BEGIN Records supplied

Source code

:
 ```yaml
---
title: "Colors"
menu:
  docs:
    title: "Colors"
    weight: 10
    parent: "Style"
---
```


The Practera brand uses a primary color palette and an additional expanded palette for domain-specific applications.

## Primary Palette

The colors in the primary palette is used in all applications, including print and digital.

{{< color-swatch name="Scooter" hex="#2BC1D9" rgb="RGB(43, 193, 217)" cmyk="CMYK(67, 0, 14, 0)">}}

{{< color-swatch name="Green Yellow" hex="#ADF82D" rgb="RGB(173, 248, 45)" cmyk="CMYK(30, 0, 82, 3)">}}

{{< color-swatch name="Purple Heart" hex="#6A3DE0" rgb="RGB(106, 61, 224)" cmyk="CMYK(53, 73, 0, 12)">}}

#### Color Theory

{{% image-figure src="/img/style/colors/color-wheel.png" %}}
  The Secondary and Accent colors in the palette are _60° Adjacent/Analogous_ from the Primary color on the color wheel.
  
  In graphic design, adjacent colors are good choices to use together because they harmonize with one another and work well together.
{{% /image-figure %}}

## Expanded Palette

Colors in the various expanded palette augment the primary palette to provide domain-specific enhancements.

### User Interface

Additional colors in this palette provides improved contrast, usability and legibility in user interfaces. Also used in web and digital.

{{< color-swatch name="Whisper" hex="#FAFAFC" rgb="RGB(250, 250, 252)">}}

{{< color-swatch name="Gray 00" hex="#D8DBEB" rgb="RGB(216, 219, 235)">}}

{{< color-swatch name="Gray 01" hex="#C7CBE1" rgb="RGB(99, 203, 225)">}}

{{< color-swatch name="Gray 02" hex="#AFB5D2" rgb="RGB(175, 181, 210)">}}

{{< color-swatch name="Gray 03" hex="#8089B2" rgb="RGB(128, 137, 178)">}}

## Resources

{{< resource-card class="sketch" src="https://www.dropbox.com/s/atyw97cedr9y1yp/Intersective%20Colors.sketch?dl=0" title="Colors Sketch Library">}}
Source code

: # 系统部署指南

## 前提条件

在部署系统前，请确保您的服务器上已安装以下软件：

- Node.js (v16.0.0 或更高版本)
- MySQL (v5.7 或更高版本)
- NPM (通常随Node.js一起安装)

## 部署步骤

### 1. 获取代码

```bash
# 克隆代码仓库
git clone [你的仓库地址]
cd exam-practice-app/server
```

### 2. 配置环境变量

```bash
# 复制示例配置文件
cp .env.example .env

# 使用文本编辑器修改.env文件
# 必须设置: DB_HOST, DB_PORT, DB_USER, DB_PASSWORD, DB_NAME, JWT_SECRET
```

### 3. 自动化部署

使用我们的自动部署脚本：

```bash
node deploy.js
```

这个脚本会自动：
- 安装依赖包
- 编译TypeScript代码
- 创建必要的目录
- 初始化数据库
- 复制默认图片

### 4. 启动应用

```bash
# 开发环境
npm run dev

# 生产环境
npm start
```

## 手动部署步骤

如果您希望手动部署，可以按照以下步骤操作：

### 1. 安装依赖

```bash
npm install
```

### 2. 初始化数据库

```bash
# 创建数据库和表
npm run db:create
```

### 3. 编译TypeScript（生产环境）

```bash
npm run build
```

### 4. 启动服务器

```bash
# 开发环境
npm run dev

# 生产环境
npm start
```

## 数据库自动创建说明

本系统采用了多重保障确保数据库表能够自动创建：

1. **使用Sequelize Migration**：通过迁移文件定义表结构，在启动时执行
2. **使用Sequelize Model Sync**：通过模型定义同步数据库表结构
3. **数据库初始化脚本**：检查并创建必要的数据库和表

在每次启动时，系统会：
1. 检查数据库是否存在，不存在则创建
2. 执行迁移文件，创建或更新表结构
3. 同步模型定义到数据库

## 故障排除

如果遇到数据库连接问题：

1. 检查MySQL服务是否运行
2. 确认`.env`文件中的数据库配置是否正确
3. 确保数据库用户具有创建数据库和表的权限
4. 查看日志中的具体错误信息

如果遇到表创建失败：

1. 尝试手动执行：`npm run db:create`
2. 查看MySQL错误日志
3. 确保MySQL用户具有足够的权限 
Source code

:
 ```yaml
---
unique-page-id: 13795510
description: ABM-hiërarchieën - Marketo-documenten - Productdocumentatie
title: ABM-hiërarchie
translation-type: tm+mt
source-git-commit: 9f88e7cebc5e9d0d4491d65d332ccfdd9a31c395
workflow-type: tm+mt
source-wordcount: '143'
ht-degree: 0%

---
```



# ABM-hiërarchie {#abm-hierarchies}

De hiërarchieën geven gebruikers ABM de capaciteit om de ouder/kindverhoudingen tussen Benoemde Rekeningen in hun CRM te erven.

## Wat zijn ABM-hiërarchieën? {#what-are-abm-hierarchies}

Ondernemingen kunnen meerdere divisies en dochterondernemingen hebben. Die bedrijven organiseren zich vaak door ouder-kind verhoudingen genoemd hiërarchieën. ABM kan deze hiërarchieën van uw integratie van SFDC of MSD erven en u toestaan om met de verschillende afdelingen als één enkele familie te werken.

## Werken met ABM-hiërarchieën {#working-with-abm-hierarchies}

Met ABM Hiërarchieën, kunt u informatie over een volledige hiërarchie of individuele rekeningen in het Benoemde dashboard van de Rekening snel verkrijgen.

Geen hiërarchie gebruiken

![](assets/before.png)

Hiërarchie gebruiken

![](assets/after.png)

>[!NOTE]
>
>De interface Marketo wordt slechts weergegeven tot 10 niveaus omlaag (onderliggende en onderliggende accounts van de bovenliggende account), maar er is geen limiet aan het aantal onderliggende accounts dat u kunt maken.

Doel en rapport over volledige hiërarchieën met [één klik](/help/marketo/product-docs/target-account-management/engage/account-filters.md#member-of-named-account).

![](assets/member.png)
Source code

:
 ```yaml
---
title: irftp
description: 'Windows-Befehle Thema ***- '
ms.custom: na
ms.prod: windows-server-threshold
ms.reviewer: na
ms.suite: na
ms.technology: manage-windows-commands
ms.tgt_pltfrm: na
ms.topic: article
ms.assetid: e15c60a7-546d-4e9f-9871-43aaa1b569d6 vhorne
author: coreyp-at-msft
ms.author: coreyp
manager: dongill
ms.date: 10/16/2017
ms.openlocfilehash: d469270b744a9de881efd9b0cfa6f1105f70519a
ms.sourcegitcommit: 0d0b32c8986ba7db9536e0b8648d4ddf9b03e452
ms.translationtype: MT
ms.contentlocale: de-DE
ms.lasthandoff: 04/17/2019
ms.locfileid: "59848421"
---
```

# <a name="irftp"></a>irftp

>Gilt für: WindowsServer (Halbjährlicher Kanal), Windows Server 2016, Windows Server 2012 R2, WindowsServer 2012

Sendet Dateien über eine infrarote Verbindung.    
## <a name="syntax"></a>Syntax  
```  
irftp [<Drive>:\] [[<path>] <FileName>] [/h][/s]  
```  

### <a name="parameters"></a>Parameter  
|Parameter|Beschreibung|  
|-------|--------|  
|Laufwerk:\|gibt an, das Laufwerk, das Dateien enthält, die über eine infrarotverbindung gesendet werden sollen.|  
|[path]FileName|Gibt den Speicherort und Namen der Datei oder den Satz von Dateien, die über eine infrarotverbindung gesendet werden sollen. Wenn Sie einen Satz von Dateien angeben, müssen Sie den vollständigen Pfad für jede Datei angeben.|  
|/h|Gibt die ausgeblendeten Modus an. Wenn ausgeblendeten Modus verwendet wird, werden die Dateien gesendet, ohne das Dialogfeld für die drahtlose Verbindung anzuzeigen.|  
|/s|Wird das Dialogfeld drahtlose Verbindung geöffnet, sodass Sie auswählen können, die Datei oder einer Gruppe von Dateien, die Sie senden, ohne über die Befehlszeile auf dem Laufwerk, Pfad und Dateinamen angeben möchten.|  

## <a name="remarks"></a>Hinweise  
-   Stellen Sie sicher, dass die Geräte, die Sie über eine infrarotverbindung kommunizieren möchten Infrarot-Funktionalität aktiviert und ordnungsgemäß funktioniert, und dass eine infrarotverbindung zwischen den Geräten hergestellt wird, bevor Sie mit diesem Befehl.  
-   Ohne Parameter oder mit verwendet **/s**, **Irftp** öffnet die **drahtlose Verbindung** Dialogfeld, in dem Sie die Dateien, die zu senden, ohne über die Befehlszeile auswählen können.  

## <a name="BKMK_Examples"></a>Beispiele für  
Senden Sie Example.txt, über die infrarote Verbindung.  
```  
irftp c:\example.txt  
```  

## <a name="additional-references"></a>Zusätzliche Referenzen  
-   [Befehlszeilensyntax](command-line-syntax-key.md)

END Records supplied

- [Exercise requirements]:
Filter the listing above by the word "FileName"; copy each line that passes.

- [Answer space]:
irftp [<Drive>:\] [[<path>] <FileName>] [/h][/s]  
|[path]FileName|Gibt den Speicherort und Namen der Datei oder den Satz von Dateien, die über eine infrarotverbindung gesendet werden sollen. Wenn Sie einen Satz von Dateien angeben, müssen Sie den vollständigen Pfad für jede Datei angeben.|  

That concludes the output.